Topological Berry phase of a pumped three-level atom in the presence of dispersing and absorbing dielectric bodies: application to a half-space dielectric surface

TL;DR

This paper investigates how a dielectric surface with dispersion and absorption affects the topological Berry phase of a pumped three-level atom, revealing modifications in phase behavior relevant for quantum logic and coherent light sources.

Contribution

It provides a detailed analysis of the Berry phase of a three-level atom near a dispersing and absorbing dielectric surface using quantum electrodynamics, including material losses and Green tensor effects.

Findings

Dielectric losses modify the Berry phase of the atom.

Proximity to the dielectric surface reduces the phase angle significantly.
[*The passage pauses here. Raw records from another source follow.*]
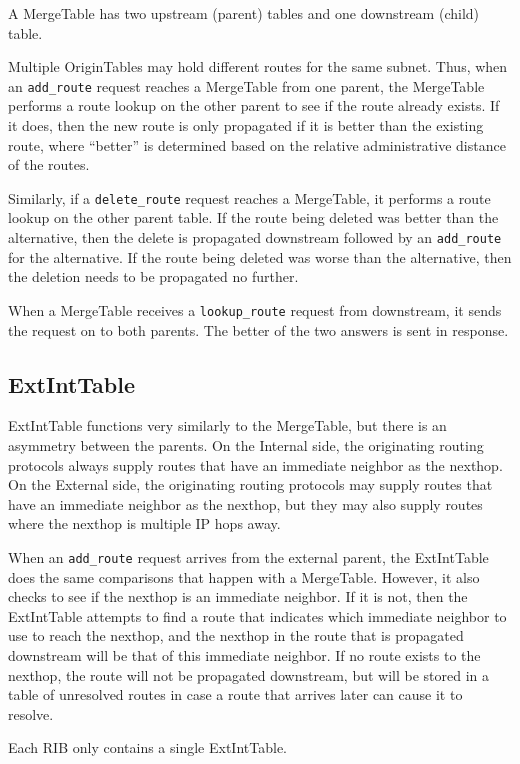 \documentclass[11pt]{article}
\begin{document}
A MergeTable has two upstream (parent) tables and one downstream
(child) table.

Multiple OriginTables may hold different routes for the same subnet.
Thus, when an {\tt add\_route} request reaches a MergeTable from one
parent, the MergeTable performs a route lookup on the other parent to
see if the route already exists.  If it does, then the new route is
only propagated if it is better than the existing route, where
``better'' is determined based on the relative administrative distance
of the routes.

Similarly, if a {\tt delete\_route} request reaches a MergeTable, it
performs a route lookup on the other parent table.  If the route being
deleted was better than the alternative, then the delete is propagated
downstream followed by an {\tt add\_route} for the alternative.  If the
route being deleted was worse than the alternative, then the deletion
needs to be propagated no further.

When a MergeTable receives a {\tt lookup\_route} request from
downstream, it sends the request on to both parents.  The better of
the two answers is sent in response.

\subsection{ExtIntTable}

ExtIntTable functions very similarly to the MergeTable, but there is
an asymmetry between the parents.  On the Internal side, the
originating routing protocols always supply routes that have an
immediate neighbor as the nexthop.  On the External side, the
originating routing protocols may supply routes that have an immediate
neighbor as the nexthop, but they may also supply routes where the
nexthop is multiple IP hops away.  

When an {\tt add\_route} request arrives from the external parent, the
ExtIntTable does the same comparisons that happen with a MergeTable.
However, it also checks to see if the nexthop is an immediate
neighbor.  If it is not, then the ExtIntTable attempts to find a route
that indicates which immediate neighbor to use to reach the nexthop,
and the nexthop in the route that is propagated downstream will be
that of this immediate neighbor.  If no route exists to the nexthop,
the route will not be propagated downstream, but will be stored in a
table of unresolved routes in case a route that arrives later can
cause it to resolve.

Each RIB only contains a single ExtIntTable.
\end{document}
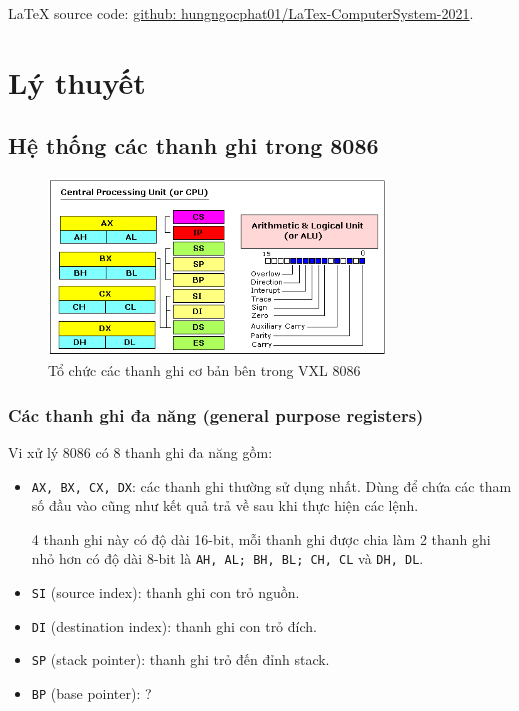 \documentclass[12pt]{report}
\newcommand{\code}[1]{\texttt{#1}}
\begin{document}
{\LaTeX} source code: \href{https://github.com/hungngocphat01/LaTex-ComputerSystem-2021}{github: hungngocphat01/LaTex-ComputerSystem-2021}.
\pagebreak

\renewcommand*\contentsname{Mục lục}
\setcounter{tocdepth}{2}
\tableofcontents
\pagebreak

\chapter{Lý thuyết} \label{chapterLyThuyet}
\pagebreak


\section{Hệ thống các thanh ghi trong 8086}

\begin{figure}[H]
    \centering
    \includegraphics[width=0.8\textwidth]{image/cpu.png}
    \caption{Tổ chức các thanh ghi cơ bản bên trong VXL 8086}
\end{figure}

\subsection{Các thanh ghi đa năng (general purpose registers)}
Vi xử lý 8086 có 8 thanh ghi đa năng gồm:
\begin{itemize}
    \item \code{AX, BX, CX, DX}: các thanh ghi thường sử dụng nhất. Dùng để chứa các tham số đầu vào cũng như kết quả trả về sau khi thực hiện các lệnh.
    \par 4 thanh ghi này có độ dài 16-bit, mỗi thanh ghi được chia làm 2 thanh ghi nhỏ hơn có độ dài 8-bit là \code{AH, AL; BH, BL; CH, CL} và \code{DH, DL}.
    \item \code{SI} (source index): thanh ghi con trỏ nguồn.
    \item \code{DI} (destination index): thanh ghi con trỏ đích.
    \item \code{SP} (stack pointer): thanh ghi trỏ đến đỉnh stack.
    \item \code{BP} (base pointer): ?
\end{itemize}
\end{document}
Results have implications for quantum gate design and coherent light sources.

Abstract

Within the framework of exact quantum electrodynamics in dielectric, we study the topological Berry phase of a classically pumped $\Lambda$-type three-level atom, prepared initially in a superposition of its two pumped levels and located near a planar dielectric half-space with model permittivity of Lorentz type, interacts with a vacuum field. The effects of material losses, expressed in terms of the Green tensor of the dielectric-matter formation including dispersion and absorption, on the topological Berry phase of the photon transition between the pumped levels have been studied. The outcomes are compared with that of an atom in free space. We expect, the additional noise due to presence of the dielectric will modify, in a unified way, the behavior and values measured of the phase shift between the wavefunction evolution and its original state. It is shown that for small separation distance between atom and the dielectric surface, the angle separation between the wavefunction evolution and the original state reduced noticeably that is of strong applications in construction of the universal quantum logic gates. Further, the study opens routes for new challenging applications of atomically systems as various sources of coherent light emitted by pumped atoms in dielectric surroundings.